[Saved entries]
___

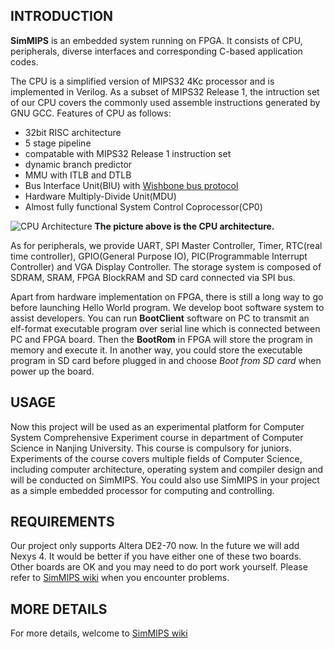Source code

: ## INTRODUCTION ##
**SimMIPS** is an embedded system running on FPGA. It consists of CPU, peripherals, diverse interfaces and corresponding C-based application codes.

The CPU is a simplified version of MIPS32 4Kc processor and is implemented in Verilog. As a subset of MIPS32 Release 1, the intruction set of our CPU covers the commonly used assemble instructions generated by GNU GCC.
Features of CPU as follows:
  * 32bit RISC architecture
  * 5 stage pipeline
  * compatable with MIPS32 Release 1 instruction set
  * dynamic branch predictor
  * MMU with ITLB and DTLB
  * Bus Interface Unit(BIU) with [Wishbone bus protocol][2]
  * Hardware Multiply-Divide Unit(MDU)
  * Almost fully functional System Control Coprocessor(CP0)

![CPU Architecture][3]
**The picture above is the CPU architecture.**

As for peripherals, we provide UART, SPI Master Controller, Timer, RTC(real time controller), GPIO(General Purpose IO), PIC(Programmable Interrupt Controller) and VGA Display Controller. The storage system is composed of SDRAM, SRAM, FPGA BlockRAM and SD card connected via SPI bus.

Apart from hardware implementation on FPGA, there is still a long way to go before launching Hello World program. We develop boot software system to assist developers. You can run **BootClient** software on PC to transmit an elf-format executable program over serial line which is connected between PC and FPGA board. Then the **BootRom** in FPGA will store the program in memory and execute it. In another way, you could store the executable program in SD card before plugged in and choose *Boot from SD card* when power up the board.

## USAGE ##
Now this project will be used as an experimental platform for Computer System Comprehensive Experiment course in department of Computer Science in Nanjing University.  This course is compulsory for juniors. Experiments of the course covers multiple fields of Computer Science, including computer architecture, operating system and compiler design and will be conducted on SimMIPS.
You could also use SimMIPS in your project as a simple embedded processor for computing and controlling.

## REQUIREMENTS ##
Our project only supports Altera DE2-70 now. In the future we will add Nexys 4. It would be better if you have either one of these two boards. Other boards are OK and you may need to do port work yourself. Please refer to [SimMIPS wiki][1] when you encounter problems.

## MORE DETAILS ##
For more details, welcome to [SimMIPS wiki][1]

[1]:https://github.com/jackyang74/SimMIPS/wiki
[2]:http://opencores.org/opencores,wishbone
[3]:https://raw.githubusercontent.com/jackyang74/SimMIPS/master/doc/CPU.jpg
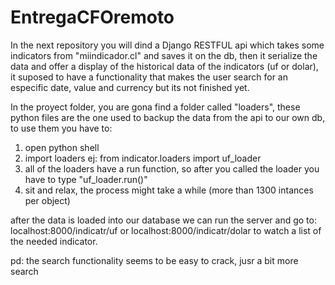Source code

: # EntregaCFOremoto

In the next repository you will dind a Django RESTFUL api which takes some indicators from "miindicador.cl" and saves it on the db, then it serialize the data and offer a display of the historical data of the indicators (uf or dolar), it suposed to have a functionality that makes the user search for an especific date, value and currency but its not finished yet.

In the proyect folder, you are gona find a folder called "loaders", these python files are the one used to backup the data from the api to our own db, to use them you have to:
1) open python shell
2) import loaders ej: from indicator.loaders import uf_loader
3) all of the loaders have a run function, so after you called the loader you have to type "uf_loader.run()"
4) sit and relax, the process might take a while (more than 1300 intances per object)

after the data is loaded into our database we can run the server and go to:
localhost:8000/indicatr/uf or localhost:8000/indicatr/dolar to watch a list of the needed indicator.

pd: the search functionality seems to be easy to crack, jusr a bit more search
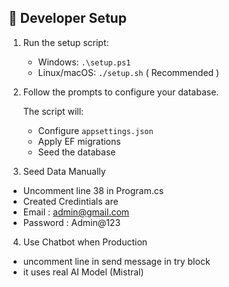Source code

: ## 🔧 Developer Setup

1. Run the setup script:
   - Windows: `.\setup.ps1`
   - Linux/macOS: `./setup.sh` ( Recommended ) 

2. Follow the prompts to configure your database.

   The script will:
   - Configure `appsettings.json`
   - Apply EF migrations
   - Seed the database

3. Seed Data Manually
- Uncomment line 38 in Program.cs
- Created Credintials are
- Email : admin@gmail.com
- Password : Admin@123
4. Use Chatbot when Production
- uncomment line in send message in try block
- it uses real AI Model (Mistral)

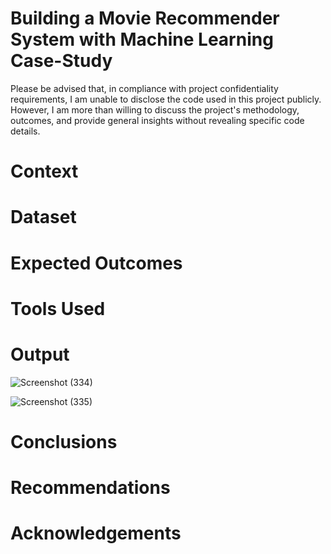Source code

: # Building a Movie Recommender System with Machine Learning Case-Study
Please be advised that, in compliance with project confidentiality requirements, I am unable to disclose the code used in this project publicly. However, I am more than willing to discuss the project's methodology, outcomes, and provide general insights without revealing specific code details.

# Context

# Dataset
# Expected Outcomes
# Tools Used
# Output

![Screenshot (334)](https://github.com/Nthabi-06/Movie-recommender-Case-Study/assets/128138564/ba77eff9-f6a1-4d18-9f27-015d432b86b7)

![Screenshot (335)](https://github.com/Nthabi-06/Movie-recommender-Case-Study/assets/128138564/f8b4e414-e629-4f1b-9b7b-fac2f42f755f)

# Conclusions
# Recommendations
# Acknowledgements
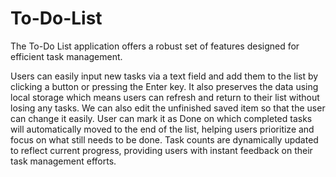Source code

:# To-Do-List
The To-Do List application offers a robust set of features designed for efficient task management.

Users can easily input new tasks via a text field and add them to the list by clicking a button or pressing the Enter key. It also preserves the data using local storage which means users can refresh and return to their list without losing any tasks. We can also edit the unfinished saved item so that the user can change it easily. User can mark it as Done on which completed tasks will automatically moved to the end of the list, helping users prioritize and focus on what still needs to be done. Task counts are dynamically updated to reflect current progress, providing users with instant feedback on their task management efforts.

___

WORK TASK
Would you reproduce, exactly and with nothing added, every line from the beginning of the entries above through the line that contains "32bit RISC architecture", both included, leaving out the pictures?

REPLY TO THE EXERCISE
Source code

: ## INTRODUCTION ##
**SimMIPS** is an embedded system running on FPGA. It consists of CPU, peripherals, diverse interfaces and corresponding C-based application codes.

The CPU is a simplified version of MIPS32 4Kc processor and is implemented in Verilog. As a subset of MIPS32 Release 1, the intruction set of our CPU covers the commonly used assemble instructions generated by GNU GCC.
Features of CPU as follows:
  * 32bit RISC architecture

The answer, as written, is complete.